A global intelligence firm has released its predictions for how global politics will change over the next decade, and the outlook isn’t great unless you’re American.
Let’s start with Russia.
Apparently the Russian Federation will be at the root of the ‘greatest crisis of the next decade’ as Moscow loses control of the Federation’s satellite states.
But this will not happen as a result of a violent uprising at least, rather a lack of economic growth and support.
The report says:
It is unlikely that the Russian Federation will survive in its current form. Russia’s failure to transform its energy revenue into a self-sustaining economy makes it vulnerable to price fluctuations. It has no defense against these market forces. Given the organization of the federation, with revenue flowing to Moscow before being distributed directly or via regional governments, the flow of resources will also vary dramatically…The economic ties binding the Russian periphery to Moscow will fray.
Elsewhere in Europe, Britain will be one of four splintered states to emerge out of the EU apparently.
The four states will be the British islands, Western Europe, Eastern Europe, and Scandinavia.
According to Stratfor’s report:
Nationalism has already risen significantly. Compounding this is the Ukrainian crisis and Eastern European countries’ focus on the perceived threat from Russia. Eastern Europe’s concern about Russia creates yet another Europe — four, total, if we separate the United Kingdom and Scandinavia from the rest of Europe. Considered with the rise of Euroskeptic parties on the right and left, the growing delegitimation of mainstream parties and the surging popularity of separatist parties within European countries, the fragmentation and nationalism that we forecast in 2005, and before, is clearly evident.
Somehow, while all of that is going on, America will sustain itself as a superpower and allegedly stay out of the rest of the world’s business…apparently.
Of the USA Stratfor said:
The United States will continue to be the major economic, political and military power in the world but will be less engaged than in the past. Its low rate of exports, its increasing energy self-reliance and its experiences over the last decade will cause it to be increasingly cautious about economic and military involvement in the world. It has learned what happens to heavy exporters when customers cannot or will not buy their products…he one constant will be the continued and maturing power of the United States.
In Asia, Japan will supposedly emerge as the dominant force on the ocean.

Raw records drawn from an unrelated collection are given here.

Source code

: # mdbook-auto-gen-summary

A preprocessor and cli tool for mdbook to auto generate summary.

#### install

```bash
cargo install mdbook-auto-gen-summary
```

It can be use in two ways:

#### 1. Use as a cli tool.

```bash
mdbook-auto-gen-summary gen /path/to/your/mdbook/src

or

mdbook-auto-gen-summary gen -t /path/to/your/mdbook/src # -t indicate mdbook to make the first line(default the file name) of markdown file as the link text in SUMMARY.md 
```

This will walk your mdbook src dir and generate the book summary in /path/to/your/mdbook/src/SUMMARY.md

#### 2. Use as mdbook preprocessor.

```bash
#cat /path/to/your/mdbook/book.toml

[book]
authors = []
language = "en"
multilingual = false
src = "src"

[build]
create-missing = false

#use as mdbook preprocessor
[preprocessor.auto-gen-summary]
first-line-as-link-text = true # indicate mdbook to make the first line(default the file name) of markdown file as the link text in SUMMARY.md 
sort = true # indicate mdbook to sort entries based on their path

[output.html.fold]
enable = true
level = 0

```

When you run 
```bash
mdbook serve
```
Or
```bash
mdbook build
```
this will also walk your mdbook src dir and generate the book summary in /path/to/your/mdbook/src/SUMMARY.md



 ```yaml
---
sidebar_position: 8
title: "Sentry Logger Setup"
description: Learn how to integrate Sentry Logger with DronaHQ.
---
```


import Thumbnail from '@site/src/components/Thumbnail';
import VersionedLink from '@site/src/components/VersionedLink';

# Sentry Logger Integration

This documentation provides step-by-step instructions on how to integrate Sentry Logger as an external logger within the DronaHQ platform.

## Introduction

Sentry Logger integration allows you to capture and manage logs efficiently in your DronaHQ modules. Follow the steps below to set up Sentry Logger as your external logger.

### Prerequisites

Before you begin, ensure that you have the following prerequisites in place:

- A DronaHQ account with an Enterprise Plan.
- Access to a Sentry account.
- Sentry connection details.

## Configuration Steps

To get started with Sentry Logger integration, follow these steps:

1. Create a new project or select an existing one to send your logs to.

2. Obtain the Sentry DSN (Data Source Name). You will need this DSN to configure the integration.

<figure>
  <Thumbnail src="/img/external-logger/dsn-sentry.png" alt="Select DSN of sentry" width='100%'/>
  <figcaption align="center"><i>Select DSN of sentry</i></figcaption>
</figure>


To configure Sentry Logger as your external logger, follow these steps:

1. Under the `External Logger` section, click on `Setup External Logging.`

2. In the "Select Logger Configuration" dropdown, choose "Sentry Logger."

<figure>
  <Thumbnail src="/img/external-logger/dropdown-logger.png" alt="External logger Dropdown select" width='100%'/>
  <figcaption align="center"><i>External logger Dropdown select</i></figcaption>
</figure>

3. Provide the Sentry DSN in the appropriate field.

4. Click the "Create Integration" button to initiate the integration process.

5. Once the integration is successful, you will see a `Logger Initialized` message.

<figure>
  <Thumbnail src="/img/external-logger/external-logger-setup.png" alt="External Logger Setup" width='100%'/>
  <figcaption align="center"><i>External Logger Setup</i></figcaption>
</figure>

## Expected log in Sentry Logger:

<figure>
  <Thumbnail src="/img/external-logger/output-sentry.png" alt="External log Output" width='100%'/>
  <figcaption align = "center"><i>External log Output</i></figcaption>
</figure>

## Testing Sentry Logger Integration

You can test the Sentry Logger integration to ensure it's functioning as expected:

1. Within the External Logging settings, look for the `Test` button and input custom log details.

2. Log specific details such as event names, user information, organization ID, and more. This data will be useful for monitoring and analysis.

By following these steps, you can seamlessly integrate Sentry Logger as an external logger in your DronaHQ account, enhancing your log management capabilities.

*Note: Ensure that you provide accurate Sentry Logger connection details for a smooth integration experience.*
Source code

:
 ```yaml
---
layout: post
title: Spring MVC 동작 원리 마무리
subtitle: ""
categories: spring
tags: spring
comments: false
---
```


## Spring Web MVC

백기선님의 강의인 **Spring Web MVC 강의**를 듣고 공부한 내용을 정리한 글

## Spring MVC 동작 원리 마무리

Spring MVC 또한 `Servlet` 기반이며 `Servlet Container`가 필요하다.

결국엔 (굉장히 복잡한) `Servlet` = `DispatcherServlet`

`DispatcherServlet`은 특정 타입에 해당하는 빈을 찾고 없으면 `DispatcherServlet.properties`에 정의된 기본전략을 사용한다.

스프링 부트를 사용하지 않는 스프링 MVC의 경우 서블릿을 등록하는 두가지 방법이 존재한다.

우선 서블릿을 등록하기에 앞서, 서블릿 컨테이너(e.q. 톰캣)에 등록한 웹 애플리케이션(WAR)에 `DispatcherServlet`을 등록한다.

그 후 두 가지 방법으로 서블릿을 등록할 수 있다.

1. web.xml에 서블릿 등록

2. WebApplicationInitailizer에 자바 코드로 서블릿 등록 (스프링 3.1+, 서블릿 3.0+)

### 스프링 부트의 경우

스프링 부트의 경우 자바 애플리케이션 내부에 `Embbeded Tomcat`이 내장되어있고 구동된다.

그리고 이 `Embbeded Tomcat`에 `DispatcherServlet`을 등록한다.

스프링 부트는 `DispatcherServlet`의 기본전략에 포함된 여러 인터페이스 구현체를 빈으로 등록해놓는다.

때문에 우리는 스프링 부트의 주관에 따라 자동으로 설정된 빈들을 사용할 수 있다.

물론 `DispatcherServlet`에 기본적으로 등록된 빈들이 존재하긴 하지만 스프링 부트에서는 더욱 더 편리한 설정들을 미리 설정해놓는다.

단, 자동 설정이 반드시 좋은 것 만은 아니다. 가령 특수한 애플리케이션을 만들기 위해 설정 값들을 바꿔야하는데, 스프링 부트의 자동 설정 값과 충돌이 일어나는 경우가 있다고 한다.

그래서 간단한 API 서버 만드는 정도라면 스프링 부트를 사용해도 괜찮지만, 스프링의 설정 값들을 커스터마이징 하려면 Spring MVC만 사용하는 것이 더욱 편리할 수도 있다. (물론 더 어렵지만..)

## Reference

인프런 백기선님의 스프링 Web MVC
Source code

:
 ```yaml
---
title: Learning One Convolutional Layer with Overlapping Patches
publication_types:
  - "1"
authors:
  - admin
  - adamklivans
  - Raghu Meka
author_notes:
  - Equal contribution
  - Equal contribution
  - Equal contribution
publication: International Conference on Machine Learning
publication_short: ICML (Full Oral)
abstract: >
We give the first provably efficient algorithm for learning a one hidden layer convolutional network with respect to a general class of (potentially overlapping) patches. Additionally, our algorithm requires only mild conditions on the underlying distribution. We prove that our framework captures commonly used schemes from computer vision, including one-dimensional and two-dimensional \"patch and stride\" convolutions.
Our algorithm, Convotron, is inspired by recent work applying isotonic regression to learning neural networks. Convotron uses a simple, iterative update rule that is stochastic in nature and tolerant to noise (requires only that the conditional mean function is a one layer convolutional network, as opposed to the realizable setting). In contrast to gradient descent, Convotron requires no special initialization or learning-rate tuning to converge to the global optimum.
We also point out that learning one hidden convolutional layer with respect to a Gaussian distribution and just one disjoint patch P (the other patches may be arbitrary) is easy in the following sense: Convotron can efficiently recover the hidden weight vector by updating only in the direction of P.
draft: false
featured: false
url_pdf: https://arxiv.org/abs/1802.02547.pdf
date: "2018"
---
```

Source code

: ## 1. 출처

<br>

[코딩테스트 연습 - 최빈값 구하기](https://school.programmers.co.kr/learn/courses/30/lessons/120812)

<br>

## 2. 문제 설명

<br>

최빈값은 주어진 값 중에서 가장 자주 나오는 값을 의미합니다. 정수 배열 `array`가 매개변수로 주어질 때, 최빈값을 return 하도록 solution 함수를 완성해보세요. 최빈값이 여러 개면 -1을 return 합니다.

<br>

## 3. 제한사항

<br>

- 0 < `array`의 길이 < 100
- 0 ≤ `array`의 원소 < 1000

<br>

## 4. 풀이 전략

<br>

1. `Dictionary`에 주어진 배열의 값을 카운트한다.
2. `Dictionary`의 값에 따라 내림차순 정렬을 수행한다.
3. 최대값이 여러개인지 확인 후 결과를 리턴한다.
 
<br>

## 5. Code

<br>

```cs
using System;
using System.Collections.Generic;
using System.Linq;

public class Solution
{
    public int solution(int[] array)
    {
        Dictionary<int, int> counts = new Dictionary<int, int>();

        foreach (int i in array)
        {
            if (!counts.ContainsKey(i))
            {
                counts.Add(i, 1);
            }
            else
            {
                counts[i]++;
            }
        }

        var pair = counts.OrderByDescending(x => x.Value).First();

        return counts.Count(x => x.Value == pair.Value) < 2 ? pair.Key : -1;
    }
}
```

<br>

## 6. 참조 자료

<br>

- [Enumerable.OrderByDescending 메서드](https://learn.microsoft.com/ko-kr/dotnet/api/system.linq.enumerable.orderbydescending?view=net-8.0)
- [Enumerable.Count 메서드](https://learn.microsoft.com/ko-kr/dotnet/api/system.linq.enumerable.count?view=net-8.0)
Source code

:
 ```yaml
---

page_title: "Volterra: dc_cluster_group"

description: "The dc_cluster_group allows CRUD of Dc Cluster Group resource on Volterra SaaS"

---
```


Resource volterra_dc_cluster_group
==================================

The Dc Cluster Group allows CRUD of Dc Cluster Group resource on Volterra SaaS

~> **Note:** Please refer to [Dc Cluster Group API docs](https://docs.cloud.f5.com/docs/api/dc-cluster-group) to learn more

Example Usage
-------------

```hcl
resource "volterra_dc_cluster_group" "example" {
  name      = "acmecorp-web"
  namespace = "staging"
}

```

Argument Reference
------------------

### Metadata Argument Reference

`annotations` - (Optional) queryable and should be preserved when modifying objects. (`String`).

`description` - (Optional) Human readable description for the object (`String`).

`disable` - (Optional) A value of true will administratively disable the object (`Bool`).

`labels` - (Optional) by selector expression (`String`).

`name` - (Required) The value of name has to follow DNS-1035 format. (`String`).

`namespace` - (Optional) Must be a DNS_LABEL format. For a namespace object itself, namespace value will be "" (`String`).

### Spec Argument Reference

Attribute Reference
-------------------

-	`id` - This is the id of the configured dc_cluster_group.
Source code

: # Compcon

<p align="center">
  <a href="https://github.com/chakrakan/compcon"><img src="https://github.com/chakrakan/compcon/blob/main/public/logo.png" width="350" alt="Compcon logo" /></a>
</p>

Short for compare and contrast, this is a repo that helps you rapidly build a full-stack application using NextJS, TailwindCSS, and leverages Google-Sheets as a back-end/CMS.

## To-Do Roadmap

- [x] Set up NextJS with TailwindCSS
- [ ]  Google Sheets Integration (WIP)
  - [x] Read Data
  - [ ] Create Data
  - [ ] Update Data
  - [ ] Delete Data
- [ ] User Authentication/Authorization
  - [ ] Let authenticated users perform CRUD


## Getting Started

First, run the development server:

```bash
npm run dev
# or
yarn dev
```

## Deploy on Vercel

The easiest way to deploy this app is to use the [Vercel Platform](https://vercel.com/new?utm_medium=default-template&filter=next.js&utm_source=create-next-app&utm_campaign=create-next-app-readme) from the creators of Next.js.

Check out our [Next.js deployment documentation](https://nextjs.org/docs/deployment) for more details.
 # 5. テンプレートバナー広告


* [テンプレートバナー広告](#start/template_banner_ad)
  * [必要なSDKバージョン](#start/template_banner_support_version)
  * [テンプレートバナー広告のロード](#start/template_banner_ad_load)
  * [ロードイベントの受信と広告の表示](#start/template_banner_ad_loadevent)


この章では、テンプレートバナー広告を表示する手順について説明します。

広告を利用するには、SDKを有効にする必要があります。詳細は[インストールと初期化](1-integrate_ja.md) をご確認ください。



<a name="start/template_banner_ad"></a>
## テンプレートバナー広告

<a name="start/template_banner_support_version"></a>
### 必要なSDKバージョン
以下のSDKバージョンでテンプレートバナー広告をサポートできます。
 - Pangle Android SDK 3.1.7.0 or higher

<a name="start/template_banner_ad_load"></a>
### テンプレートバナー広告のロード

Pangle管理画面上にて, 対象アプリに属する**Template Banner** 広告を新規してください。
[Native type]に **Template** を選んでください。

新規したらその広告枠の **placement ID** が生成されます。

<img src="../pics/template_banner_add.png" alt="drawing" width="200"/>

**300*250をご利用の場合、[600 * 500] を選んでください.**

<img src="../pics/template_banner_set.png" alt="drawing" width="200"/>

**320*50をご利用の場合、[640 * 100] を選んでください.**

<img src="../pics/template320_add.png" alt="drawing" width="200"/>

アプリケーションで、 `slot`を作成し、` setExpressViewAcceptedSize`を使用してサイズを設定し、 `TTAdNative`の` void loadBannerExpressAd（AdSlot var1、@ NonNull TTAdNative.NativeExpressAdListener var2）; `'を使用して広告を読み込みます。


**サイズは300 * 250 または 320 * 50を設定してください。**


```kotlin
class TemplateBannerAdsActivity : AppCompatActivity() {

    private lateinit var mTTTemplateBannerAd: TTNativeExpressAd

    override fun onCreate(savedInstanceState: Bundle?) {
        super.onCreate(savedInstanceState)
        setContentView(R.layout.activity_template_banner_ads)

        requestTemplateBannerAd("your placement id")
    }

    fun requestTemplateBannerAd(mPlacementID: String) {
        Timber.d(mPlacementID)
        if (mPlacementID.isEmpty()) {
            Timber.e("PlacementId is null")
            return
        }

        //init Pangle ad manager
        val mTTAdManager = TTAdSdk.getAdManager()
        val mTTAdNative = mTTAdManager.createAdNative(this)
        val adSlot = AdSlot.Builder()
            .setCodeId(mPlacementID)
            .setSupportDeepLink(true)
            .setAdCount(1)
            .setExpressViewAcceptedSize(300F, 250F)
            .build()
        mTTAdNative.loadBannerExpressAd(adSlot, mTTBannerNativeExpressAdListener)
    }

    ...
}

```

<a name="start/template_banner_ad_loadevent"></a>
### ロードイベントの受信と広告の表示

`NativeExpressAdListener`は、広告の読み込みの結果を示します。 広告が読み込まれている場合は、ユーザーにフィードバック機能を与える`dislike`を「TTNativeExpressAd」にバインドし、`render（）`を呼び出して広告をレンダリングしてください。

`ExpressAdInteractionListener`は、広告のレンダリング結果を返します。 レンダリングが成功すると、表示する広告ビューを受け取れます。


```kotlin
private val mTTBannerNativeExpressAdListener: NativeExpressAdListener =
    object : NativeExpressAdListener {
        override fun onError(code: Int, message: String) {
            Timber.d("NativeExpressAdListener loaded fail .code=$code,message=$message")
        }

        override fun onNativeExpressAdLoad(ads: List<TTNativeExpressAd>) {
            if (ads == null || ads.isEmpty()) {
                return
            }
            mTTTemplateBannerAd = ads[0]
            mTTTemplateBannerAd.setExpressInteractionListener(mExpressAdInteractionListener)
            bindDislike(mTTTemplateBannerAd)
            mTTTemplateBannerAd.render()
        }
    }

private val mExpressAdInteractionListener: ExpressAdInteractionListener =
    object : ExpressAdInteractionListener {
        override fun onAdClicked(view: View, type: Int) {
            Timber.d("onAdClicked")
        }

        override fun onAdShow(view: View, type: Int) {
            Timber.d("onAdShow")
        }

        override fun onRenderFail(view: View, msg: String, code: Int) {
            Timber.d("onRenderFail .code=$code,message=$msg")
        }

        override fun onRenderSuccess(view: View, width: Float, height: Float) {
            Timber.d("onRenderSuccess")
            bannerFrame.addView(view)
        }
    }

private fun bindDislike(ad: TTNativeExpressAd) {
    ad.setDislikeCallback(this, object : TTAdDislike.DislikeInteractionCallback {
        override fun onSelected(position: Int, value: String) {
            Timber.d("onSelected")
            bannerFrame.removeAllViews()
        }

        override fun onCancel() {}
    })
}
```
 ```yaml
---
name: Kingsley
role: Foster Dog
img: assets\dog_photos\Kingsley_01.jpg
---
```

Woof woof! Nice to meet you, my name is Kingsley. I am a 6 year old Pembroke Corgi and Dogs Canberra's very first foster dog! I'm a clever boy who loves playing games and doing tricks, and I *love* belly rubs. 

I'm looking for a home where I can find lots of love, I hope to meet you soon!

Stratfor are predicting aggressive Japanese influence over shipping routes, but that control will depend on the USA backing off somewhat.
Japan has the resources to build a significantly larger navy and a more substantial naval tradition. In addition, Japan is heavily dependent on imports of raw materials from Southeast Asia and the Persian Gulf. Right now it depends on the United States to guarantee access. But given that we are forecasting more cautious U.S. involvement in foreign ventures and that the United States is not dependent on imports, the reliability of the United States is in question. Therefore, the Japanese will increase their naval power in the coming years.
Not too far away from Japan’s ‘growing navy’, China will be thrown into a bit of a crisis.
It is predicted that the communist superpower will see its economic growth decline, and with that it will not be able to distribute wealth across the entire nation. As a result the ruling party will apparently be forced to become more oppressive to tighten its grip on the country.
Beijing’s growing dictatorial tendencies and an anti-corruption campaign, which is actually Beijing’s assertion of its power over all of China, provide an outline of what China would like to see in the next decade. China is following a hybrid path that will centralize political and economic powers, assert Party primacy over the military, and consolidate previously fragmented industries like coal and steel amid the gradual and tepid implementation of market-oriented reforms in state-owned enterprises and in the banking sector. It is highly likely that a dictatorial state coupled with more modest economic expectations will result.
Following China’s economic stagnation there will be a void that will be filled by 16 smaller nations, known as the PC16.
These countries are Mexico, Nicaragua, the Dominican Republic, Peru, Ethiopia, Uganda, Kenya, Tanzania, Bangladesh, Myanmar, Sri Lanka, Laos, Vietnam, Cambodia, the Philippines, and Indonesia.
International capitalism requires a low-wage, high-growth region for high rewards on risk capital. In the 1880s it was the United States, for example. China was the most recent region, replacing Japan. No one country can replace China, but we have noted 16 countries with a total population of about 1.15 billion people where entry-level manufacturing has gone after leaving China.
So just a few minor tweaks to the face of global politics here and there then.